Mobiliser tous les talents pour une croissance inclusive
La France a également réaffirmé son engagement en faveur d’une mobilisation pleine et entière de tous les talents. Cela passe par des politiques renforcées en faveur de l’insertion des jeunes, de l’accès à l’emploi des personnes en situation de handicap, de l’égalité entre les femmes et les hommes, ainsi que de l’accompagnement des publics les plus éloignés de l’emploi. Ces enjeux répondent à un double impératif : renforcer la justice sociale et améliorer l’efficacité des marchés du travail.
« Aucun talent ne doit être laissé de côté : c’est à la fois une exigence sociale et une condition de notre prospérité. » Sabrina Roubache
Une action inscrite dans une dynamique européenne et internationale
La France a souligné l’importance d’une coopération renforcée pour relever des défis qui dépassent les cadres nationaux. Dans le cadre de sa Présidence du G7, elle porte notamment la création d’un hub international de formation à l’intelligence artificielle, afin d’accélérer l’adaptation des compétences à cette transformation majeure. Au niveau européen, la France défend une approche stratégique des compétences, en articulation avec la mise en œuvre du Socle européen des droits sociaux et le développement de la future Union des compétences, afin de concilier compétitivité et cohésion.

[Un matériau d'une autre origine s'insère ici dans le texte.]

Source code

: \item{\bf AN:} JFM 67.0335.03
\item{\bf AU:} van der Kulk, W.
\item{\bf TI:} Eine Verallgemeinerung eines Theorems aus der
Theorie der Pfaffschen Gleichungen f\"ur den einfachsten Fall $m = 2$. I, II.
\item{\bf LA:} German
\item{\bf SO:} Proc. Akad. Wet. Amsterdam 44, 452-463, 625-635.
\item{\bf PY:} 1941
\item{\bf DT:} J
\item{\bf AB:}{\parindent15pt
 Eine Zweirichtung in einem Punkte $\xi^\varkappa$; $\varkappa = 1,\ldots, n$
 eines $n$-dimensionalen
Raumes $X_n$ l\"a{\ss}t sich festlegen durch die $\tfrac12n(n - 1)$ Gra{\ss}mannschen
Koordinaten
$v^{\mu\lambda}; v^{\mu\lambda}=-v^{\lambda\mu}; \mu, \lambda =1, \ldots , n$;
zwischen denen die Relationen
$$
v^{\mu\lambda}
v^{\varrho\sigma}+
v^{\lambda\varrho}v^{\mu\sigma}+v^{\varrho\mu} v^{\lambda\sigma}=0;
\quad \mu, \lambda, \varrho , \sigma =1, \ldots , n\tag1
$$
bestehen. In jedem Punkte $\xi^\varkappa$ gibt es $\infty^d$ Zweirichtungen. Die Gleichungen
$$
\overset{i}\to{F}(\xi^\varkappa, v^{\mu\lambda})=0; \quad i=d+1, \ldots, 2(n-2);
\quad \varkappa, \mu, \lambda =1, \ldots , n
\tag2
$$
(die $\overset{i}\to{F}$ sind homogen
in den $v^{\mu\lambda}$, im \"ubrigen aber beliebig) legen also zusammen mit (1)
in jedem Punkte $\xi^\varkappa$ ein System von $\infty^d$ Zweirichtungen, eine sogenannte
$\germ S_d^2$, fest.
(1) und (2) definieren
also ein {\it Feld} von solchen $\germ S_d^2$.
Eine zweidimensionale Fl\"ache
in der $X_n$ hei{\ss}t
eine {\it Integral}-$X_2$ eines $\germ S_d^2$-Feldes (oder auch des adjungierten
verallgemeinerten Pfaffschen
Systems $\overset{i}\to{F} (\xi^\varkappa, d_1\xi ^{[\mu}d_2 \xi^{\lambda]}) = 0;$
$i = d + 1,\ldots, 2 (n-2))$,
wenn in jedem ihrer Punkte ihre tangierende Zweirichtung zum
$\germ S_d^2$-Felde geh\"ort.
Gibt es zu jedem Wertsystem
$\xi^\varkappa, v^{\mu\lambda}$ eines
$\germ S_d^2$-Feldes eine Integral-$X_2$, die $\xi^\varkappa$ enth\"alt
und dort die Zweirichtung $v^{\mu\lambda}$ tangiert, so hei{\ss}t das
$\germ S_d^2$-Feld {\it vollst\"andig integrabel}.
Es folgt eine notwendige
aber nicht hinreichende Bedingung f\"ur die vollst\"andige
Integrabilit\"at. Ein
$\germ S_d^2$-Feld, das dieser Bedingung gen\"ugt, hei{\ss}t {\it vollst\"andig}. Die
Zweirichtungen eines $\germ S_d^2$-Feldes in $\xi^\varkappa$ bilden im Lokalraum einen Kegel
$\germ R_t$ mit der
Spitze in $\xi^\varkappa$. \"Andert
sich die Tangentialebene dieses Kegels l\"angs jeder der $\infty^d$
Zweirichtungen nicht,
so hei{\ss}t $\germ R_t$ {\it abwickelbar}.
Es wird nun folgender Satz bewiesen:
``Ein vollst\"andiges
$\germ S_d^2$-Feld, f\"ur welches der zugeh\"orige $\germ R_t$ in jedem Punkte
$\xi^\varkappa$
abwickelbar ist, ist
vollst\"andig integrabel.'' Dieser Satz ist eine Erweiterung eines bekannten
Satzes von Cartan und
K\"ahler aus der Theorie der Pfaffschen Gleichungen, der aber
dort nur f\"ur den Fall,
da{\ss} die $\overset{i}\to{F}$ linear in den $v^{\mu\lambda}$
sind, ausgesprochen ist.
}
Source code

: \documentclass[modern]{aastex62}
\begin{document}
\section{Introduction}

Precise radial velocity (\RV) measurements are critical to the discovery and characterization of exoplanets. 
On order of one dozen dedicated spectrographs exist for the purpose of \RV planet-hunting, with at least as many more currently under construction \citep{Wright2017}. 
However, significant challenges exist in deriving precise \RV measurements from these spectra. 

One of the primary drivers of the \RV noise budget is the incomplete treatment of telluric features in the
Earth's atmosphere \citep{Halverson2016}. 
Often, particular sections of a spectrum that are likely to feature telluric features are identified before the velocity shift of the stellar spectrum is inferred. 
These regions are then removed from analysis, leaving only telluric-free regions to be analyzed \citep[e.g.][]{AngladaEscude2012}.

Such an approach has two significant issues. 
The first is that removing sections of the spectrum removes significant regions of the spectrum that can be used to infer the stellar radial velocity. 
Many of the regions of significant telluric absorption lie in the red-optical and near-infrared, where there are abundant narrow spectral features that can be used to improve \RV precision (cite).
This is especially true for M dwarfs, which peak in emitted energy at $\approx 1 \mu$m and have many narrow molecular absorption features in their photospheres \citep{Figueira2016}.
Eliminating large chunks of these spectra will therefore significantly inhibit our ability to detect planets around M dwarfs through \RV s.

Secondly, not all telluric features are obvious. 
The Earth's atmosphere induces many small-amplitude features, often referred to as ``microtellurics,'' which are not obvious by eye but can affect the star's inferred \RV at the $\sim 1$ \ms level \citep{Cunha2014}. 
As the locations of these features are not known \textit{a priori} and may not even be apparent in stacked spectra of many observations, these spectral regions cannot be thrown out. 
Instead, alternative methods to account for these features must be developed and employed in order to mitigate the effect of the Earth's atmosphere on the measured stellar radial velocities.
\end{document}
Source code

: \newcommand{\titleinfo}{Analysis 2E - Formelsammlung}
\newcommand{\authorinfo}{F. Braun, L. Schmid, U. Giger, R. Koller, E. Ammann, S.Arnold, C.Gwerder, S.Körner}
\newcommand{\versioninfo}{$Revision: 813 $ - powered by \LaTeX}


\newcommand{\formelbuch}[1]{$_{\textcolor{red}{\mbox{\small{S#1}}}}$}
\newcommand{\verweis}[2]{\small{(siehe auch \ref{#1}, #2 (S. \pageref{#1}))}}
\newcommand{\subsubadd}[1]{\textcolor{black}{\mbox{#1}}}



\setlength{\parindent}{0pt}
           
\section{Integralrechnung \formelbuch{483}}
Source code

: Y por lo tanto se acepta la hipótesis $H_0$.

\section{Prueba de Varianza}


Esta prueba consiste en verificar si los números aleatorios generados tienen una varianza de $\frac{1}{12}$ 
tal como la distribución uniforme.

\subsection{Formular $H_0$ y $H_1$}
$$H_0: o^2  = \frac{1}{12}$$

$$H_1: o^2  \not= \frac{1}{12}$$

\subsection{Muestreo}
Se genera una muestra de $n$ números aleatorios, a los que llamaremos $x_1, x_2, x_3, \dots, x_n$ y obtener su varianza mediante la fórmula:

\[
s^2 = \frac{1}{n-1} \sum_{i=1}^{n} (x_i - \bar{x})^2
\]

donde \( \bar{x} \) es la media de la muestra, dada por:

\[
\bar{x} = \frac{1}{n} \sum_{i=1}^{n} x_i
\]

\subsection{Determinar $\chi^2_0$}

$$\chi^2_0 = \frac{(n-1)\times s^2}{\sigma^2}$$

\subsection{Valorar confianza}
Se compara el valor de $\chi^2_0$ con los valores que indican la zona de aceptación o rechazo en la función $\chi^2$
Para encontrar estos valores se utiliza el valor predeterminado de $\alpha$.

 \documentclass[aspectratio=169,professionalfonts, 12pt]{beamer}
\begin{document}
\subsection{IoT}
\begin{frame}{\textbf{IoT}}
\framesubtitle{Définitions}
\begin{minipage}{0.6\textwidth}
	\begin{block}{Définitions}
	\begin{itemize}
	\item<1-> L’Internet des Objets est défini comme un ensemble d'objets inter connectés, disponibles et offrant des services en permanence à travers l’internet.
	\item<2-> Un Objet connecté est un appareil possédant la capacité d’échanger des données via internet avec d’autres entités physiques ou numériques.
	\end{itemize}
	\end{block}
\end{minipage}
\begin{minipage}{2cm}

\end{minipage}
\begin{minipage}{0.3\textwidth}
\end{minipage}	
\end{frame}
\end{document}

Par ailleurs, la France s’est impliquée dans les discussions relatives à un agenda mondial pour la formation professionnelle (TVET), initiative visant à renforcer la coopération internationale, la qualité des systèmes de formation et le partage des bonnes pratiques.
Un engagement pour l’avenir
À l’issue du Sommet, la France réaffirme sa conviction que les politiques de compétences constituent un levier structurant pour préparer l’avenir.
Dans un monde en transformation rapide, investir dans les compétences, à tous les âges de la vie, est une condition essentielle d’une croissance durable, inclusive et souveraine.